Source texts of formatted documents
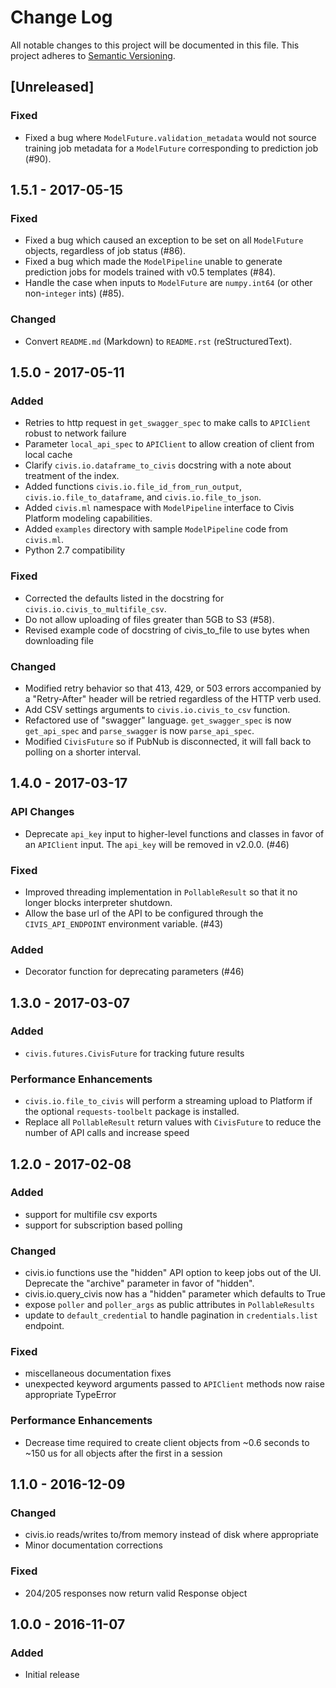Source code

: # Change Log
All notable changes to this project will be documented in this file.
This project adheres to [Semantic Versioning](http://semver.org/).

## [Unreleased]
### Fixed
- Fixed a bug where ``ModelFuture.validation_metadata`` would not source training job metadata for a ``ModelFuture`` corresponding to prediction job (#90).

## 1.5.1 - 2017-05-15
### Fixed
- Fixed a bug which caused an exception to be set on all ``ModelFuture`` objects, regardless of job status (#86).
- Fixed a bug which made the ``ModelPipeline`` unable to generate prediction jobs for models trained with v0.5 templates (#84).
- Handle the case when inputs to ``ModelFuture`` are ``numpy.int64`` (or other non-``integer`` ints) (#85).

### Changed
- Convert `README.md` (Markdown) to `README.rst` (reStructuredText).

## 1.5.0 - 2017-05-11
### Added
- Retries to http request in ``get_swagger_spec`` to make calls to ``APIClient`` robust to network failure
- Parameter ``local_api_spec`` to ``APIClient`` to allow creation of client from local cache
- Clarify ``civis.io.dataframe_to_civis`` docstring with a note about treatment of the index.
- Added functions ``civis.io.file_id_from_run_output``, ``civis.io.file_to_dataframe``, and ``civis.io.file_to_json``.
- Added ``civis.ml`` namespace with ``ModelPipeline`` interface to Civis Platform modeling capabilities.
- Added ``examples`` directory with sample ``ModelPipeline`` code from ``civis.ml``.
- Python 2.7 compatibility

### Fixed
- Corrected the defaults listed in the docstring for ``civis.io.civis_to_multifile_csv``.
- Do not allow uploading of files greater than 5GB to S3 (#58).
- Revised example code of docstring of civis_to_file to use bytes when downloading file

### Changed
- Modified retry behavior so that 413, 429, or 503 errors accompanied by a "Retry-After" header will be retried regardless of the HTTP verb used.
- Add CSV settings arguments to ``civis.io.civis_to_csv`` function.
- Refactored use of "swagger" language.  ``get_swagger_spec`` is now ``get_api_spec`` and ``parse_swagger`` is now ``parse_api_spec``.
- Modified ``CivisFuture`` so if PubNub is disconnected, it will fall back to polling on a shorter interval.

## 1.4.0 - 2017-03-17
### API Changes
- Deprecate ``api_key`` input to higher-level functions and classes in favor of an ``APIClient`` input. The ``api_key`` will be removed in v2.0.0. (#46)

### Fixed
- Improved threading implementation in ``PollableResult`` so that it no longer blocks interpreter shutdown.
- Allow the base url of the API to be configured through the ``CIVIS_API_ENDPOINT`` environment variable. (#43)

### Added
- Decorator function for deprecating parameters (#46)

## 1.3.0 - 2017-03-07
### Added
- `civis.futures.CivisFuture` for tracking future results

### Performance Enhancements
- ``civis.io.file_to_civis`` will perform a streaming upload to Platform if the optional ``requests-toolbelt`` package is installed.
- Replace all ``PollableResult`` return values with ``CivisFuture`` to reduce the number of API calls and increase speed

## 1.2.0 - 2017-02-08
### Added
- support for multifile csv exports
- support for subscription based polling

### Changed
- civis.io functions use the "hidden" API option to keep jobs out of the UI. Deprecate the "archive" parameter in favor of "hidden".
- civis.io.query_civis now has a "hidden" parameter which defaults to True
- expose `poller` and `poller_args` as public attributes in `PollableResults`
- update to  `default_credential` to handle pagination in `credentials.list` endpoint.

### Fixed
- miscellaneous documentation fixes
- unexpected keyword arguments passed to `APIClient` methods now raise appropriate TypeError

### Performance Enhancements
- Decrease time required to create client objects from ~0.6 seconds to ~150 us for all objects after the first in a session

## 1.1.0 - 2016-12-09
### Changed
- civis.io reads/writes to/from memory instead of disk where appropriate
- Minor documentation corrections

### Fixed
- 204/205 responses now return valid Response object

## 1.0.0 - 2016-11-07
### Added
- Initial release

What is expected: Give again, word for word, every line from the top of the entries above to the line holding "### API Changes", both included. Leave the pictures out.

Answer for the task:
Source code

: # Change Log
All notable changes to this project will be documented in this file.
This project adheres to [Semantic Versioning](http://semver.org/).

## [Unreleased]
### Fixed
- Fixed a bug where ``ModelFuture.validation_metadata`` would not source training job metadata for a ``ModelFuture`` corresponding to prediction job (#90).

## 1.5.1 - 2017-05-15
### Fixed
- Fixed a bug which caused an exception to be set on all ``ModelFuture`` objects, regardless of job status (#86).
- Fixed a bug which made the ``ModelPipeline`` unable to generate prediction jobs for models trained with v0.5 templates (#84).
- Handle the case when inputs to ``ModelFuture`` are ``numpy.int64`` (or other non-``integer`` ints) (#85).

### Changed
- Convert `README.md` (Markdown) to `README.rst` (reStructuredText).

## 1.5.0 - 2017-05-11
### Added
- Retries to http request in ``get_swagger_spec`` to make calls to ``APIClient`` robust to network failure
- Parameter ``local_api_spec`` to ``APIClient`` to allow creation of client from local cache
- Clarify ``civis.io.dataframe_to_civis`` docstring with a note about treatment of the index.
- Added functions ``civis.io.file_id_from_run_output``, ``civis.io.file_to_dataframe``, and ``civis.io.file_to_json``.
- Added ``civis.ml`` namespace with ``ModelPipeline`` interface to Civis Platform modeling capabilities.
- Added ``examples`` directory with sample ``ModelPipeline`` code from ``civis.ml``.
- Python 2.7 compatibility

### Fixed
- Corrected the defaults listed in the docstring for ``civis.io.civis_to_multifile_csv``.
- Do not allow uploading of files greater than 5GB to S3 (#58).
- Revised example code of docstring of civis_to_file to use bytes when downloading file

### Changed
- Modified retry behavior so that 413, 429, or 503 errors accompanied by a "Retry-After" header will be retried regardless of the HTTP verb used.
- Add CSV settings arguments to ``civis.io.civis_to_csv`` function.
- Refactored use of "swagger" language.  ``get_swagger_spec`` is now ``get_api_spec`` and ``parse_swagger`` is now ``parse_api_spec``.
- Modified ``CivisFuture`` so if PubNub is disconnected, it will fall back to polling on a shorter interval.

## 1.4.0 - 2017-03-17
### API Changes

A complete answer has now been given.